== Task requirements ==
Compute how many lines in the records below contain the string "type" and give that number without other output.

(Stored entries)
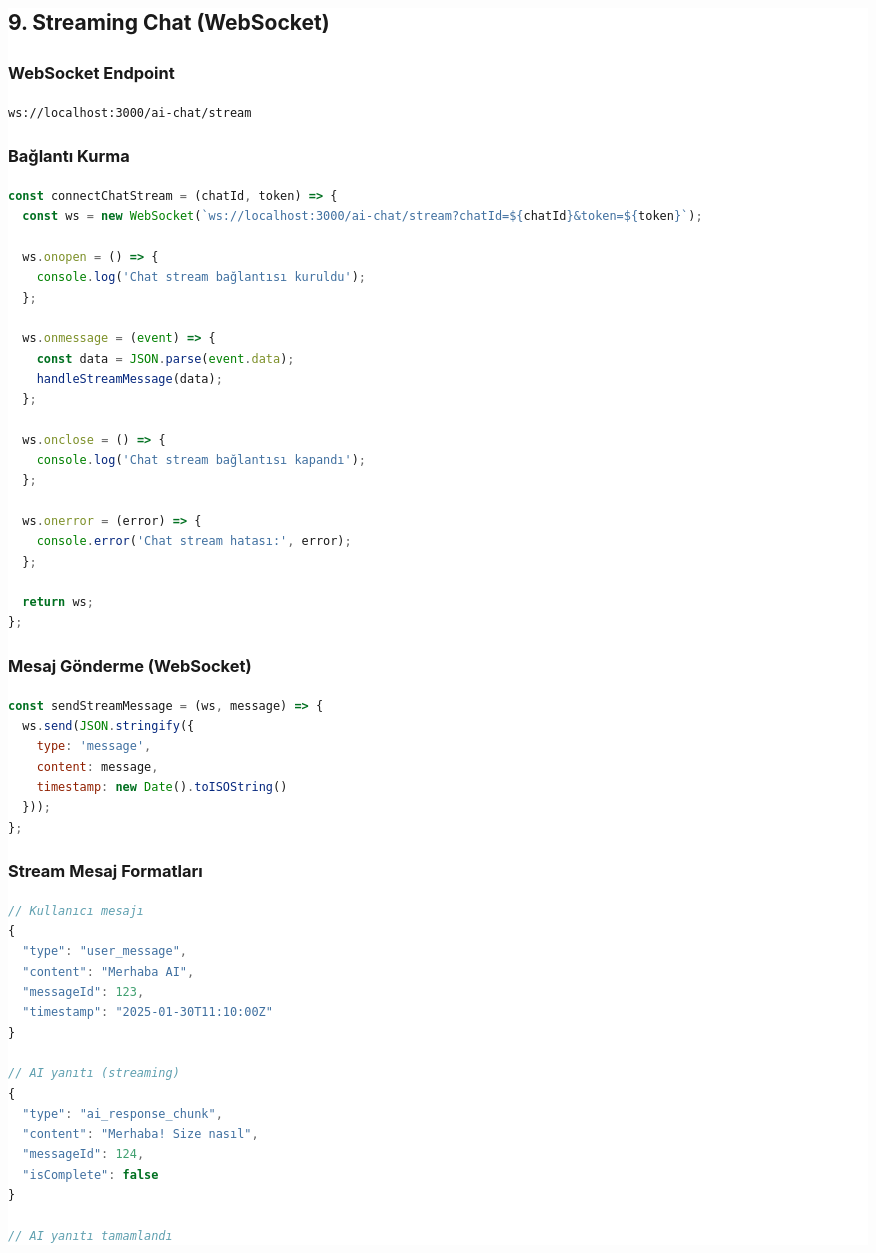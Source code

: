 ## 9. Streaming Chat (WebSocket)

### WebSocket Endpoint
```
ws://localhost:3000/ai-chat/stream
```

### Bağlantı Kurma
```javascript
const connectChatStream = (chatId, token) => {
  const ws = new WebSocket(`ws://localhost:3000/ai-chat/stream?chatId=${chatId}&token=${token}`);
  
  ws.onopen = () => {
    console.log('Chat stream bağlantısı kuruldu');
  };
  
  ws.onmessage = (event) => {
    const data = JSON.parse(event.data);
    handleStreamMessage(data);
  };
  
  ws.onclose = () => {
    console.log('Chat stream bağlantısı kapandı');
  };
  
  ws.onerror = (error) => {
    console.error('Chat stream hatası:', error);
  };
  
  return ws;
};
```

### Mesaj Gönderme (WebSocket)
```javascript
const sendStreamMessage = (ws, message) => {
  ws.send(JSON.stringify({
    type: 'message',
    content: message,
    timestamp: new Date().toISOString()
  }));
};
```

### Stream Mesaj Formatları
```javascript
// Kullanıcı mesajı
{
  "type": "user_message",
  "content": "Merhaba AI",
  "messageId": 123,
  "timestamp": "2025-01-30T11:10:00Z"
}

// AI yanıtı (streaming)
{
  "type": "ai_response_chunk",
  "content": "Merhaba! Size nasıl",
  "messageId": 124,
  "isComplete": false
}

// AI yanıtı tamamlandı
```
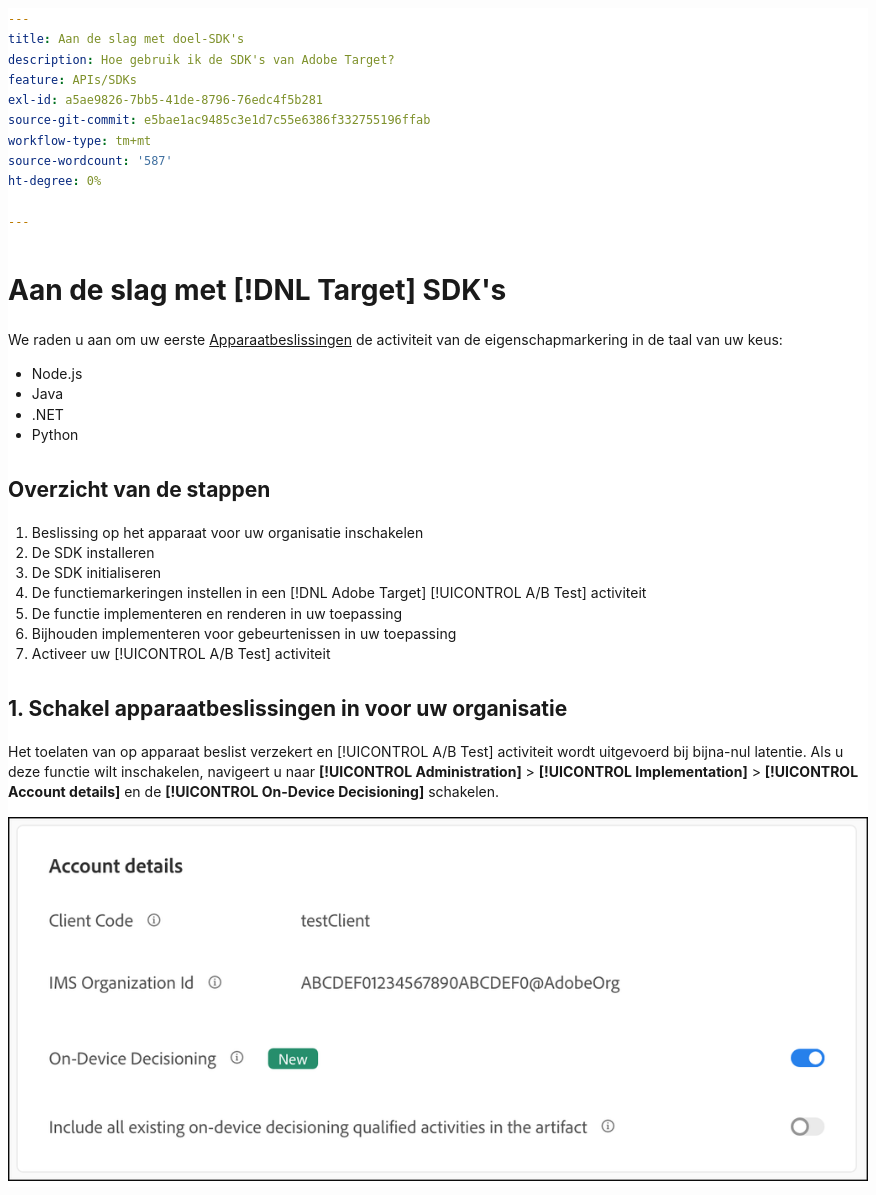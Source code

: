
 ```yaml
---
title: Aan de slag met doel-SDK's
description: Hoe gebruik ik de SDK's van Adobe Target?
feature: APIs/SDKs
exl-id: a5ae9826-7bb5-41de-8796-76edc4f5b281
source-git-commit: e5bae1ac9485c3e1d7c55e6386f332755196ffab
workflow-type: tm+mt
source-wordcount: '587'
ht-degree: 0%

---
```


# Aan de slag met [!DNL Target] SDK&#39;s

We raden u aan om uw eerste [Apparaatbeslissingen](../on-device-decisioning/overview.md) de activiteit van de eigenschapmarkering in de taal van uw keus:

* Node.js
* Java
* .NET
* Python

## Overzicht van de stappen

1. Beslissing op het apparaat voor uw organisatie inschakelen
1. De SDK installeren
1. De SDK initialiseren
1. De functiemarkeringen instellen in een [!DNL Adobe Target] [!UICONTROL A/B Test] activiteit
1. De functie implementeren en renderen in uw toepassing
1. Bijhouden implementeren voor gebeurtenissen in uw toepassing
1. Activeer uw [!UICONTROL A/B Test] activiteit

## 1. Schakel apparaatbeslissingen in voor uw organisatie

Het toelaten van op apparaat beslist verzekert en [!UICONTROL A/B Test] activiteit wordt uitgevoerd bij bijna-nul latentie. Als u deze functie wilt inschakelen, navigeert u naar **[!UICONTROL Administration]** > **[!UICONTROL Implementation]** > **[!UICONTROL Account details]** en de **[!UICONTROL On-Device Decisioning]** schakelen.

![alternatieve afbeelding](assets/asset-odd-toggle.png)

== Written solution ==
4